花店休息区的空气比外面更闷。
梅雨季的湿气像一层看不见的膜,黏在闵浅的皮肤上,甩不掉,也擦不干。
她坐在角落那张旧藤椅里,膝盖上摊着一本早已不再翻阅的乐谱。
指尖无意识地摩挲着纸页边缘,那里有一道折痕,是上周留下的。
现在,那道折痕又深了几分。
窗外的雨声淅沥,不是那种倾盆而下的狂暴,而是细密、连绵、带着某种节奏的敲击。
咚。咚。
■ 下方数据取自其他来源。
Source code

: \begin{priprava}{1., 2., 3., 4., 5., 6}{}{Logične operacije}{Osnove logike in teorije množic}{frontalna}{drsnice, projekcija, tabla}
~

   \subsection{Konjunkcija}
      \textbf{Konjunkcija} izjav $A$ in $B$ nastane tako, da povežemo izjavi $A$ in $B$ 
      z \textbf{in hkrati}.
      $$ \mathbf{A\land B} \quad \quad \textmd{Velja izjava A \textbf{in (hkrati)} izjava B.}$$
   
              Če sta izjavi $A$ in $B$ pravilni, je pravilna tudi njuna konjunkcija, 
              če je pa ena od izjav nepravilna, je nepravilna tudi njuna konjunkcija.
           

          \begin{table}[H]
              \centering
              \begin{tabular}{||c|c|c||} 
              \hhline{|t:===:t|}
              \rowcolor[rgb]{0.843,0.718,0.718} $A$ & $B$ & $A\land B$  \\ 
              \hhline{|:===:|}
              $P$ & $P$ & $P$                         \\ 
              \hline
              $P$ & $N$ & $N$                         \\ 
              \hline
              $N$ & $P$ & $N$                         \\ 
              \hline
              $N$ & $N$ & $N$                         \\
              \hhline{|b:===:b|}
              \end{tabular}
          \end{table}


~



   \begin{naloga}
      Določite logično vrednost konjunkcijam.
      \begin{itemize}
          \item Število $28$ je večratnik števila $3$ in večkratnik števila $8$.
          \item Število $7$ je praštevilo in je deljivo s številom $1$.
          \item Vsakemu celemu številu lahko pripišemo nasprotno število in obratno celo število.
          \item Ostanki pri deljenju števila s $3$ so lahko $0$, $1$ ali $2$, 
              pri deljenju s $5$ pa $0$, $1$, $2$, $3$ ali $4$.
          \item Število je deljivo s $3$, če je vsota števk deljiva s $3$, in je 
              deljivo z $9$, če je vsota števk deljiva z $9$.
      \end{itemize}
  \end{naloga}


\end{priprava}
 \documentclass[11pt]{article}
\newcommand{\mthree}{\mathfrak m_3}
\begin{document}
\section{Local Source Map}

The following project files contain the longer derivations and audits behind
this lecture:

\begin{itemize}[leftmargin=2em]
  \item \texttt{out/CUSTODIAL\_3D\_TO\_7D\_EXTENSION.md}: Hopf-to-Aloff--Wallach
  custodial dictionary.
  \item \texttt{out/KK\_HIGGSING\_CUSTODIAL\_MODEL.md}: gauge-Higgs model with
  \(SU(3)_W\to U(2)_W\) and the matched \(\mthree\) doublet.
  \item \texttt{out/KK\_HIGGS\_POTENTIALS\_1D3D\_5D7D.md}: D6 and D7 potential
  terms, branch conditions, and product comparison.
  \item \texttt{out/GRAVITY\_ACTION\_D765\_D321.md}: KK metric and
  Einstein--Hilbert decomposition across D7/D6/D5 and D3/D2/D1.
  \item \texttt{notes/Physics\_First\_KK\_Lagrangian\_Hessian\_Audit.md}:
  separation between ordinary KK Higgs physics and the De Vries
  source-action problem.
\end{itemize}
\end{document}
咚。
像是在敲打着某种特定的频率。
闵浅闭上眼,试图从这杂乱无章的雨声中剥离出昨天那个瞬间的声音。
暴雨停止的那一刻。
世界突然安静下来的那一秒。
她记得那种寂静,沉重得让人窒息。
就像是被按下了暂停键,所有的恐惧、慌乱、绝望,都凝固在那个时间点。
“也许……”
她轻声呢喃,声音轻得连自己都听不清。
“大概能找回一点什么吧。”
如果声音能触发记忆,那么重现那个环境,是不是就能看清贺知行当时究竟站在哪里?
他是在保护她?
还是在监视她?
那把伞上的「别回头」三个字,像是一个诅咒,锁住了她所有逃跑的可能。
她需要知道真相。
哪怕真相会像碎玻璃一样扎进喉咙。
闵浅站起身,走到窗边。
她打开窗户,让潮湿的风灌进来。
风里夹杂着隔壁旧书店陈年纸张发霉的味道,还有路边积水被车轮碾过的腥气。
她深吸一口气,闭上眼睛。
耳边的雨声渐渐放大。
滴答。滴答。
那是屋檐滴水落在青石板上的声音。
远处隐约传来汽车驶过积水的嘶啦声。
还有……心跳声?
不,那不是心跳。
是某种金属碰撞的清脆声响。
像是打火机开盖的声音。
闵浅猛地睁开眼,心脏剧烈地跳动起来。
那个声音太熟悉了。
熟悉到让她胃部一阵痉挛。
就在这时,前厅传来老陈的大嗓门。
“哎哟,这送错的!真是活见鬼!”
闵浅的身体僵了一下。
那股刚刚聚拢起来的紧张感,瞬间被打破。
她转过头,看向门口。
老陈手里拿着一个湿漉漉的牛皮纸包裹,脸上挂着那种混杂着无奈和八卦的笑意。
“闵老板,这包裹没写寄件人,地址倒是填的你家。说是误投,但快递员非说这是‘特急’,我就先给你拿进来了。”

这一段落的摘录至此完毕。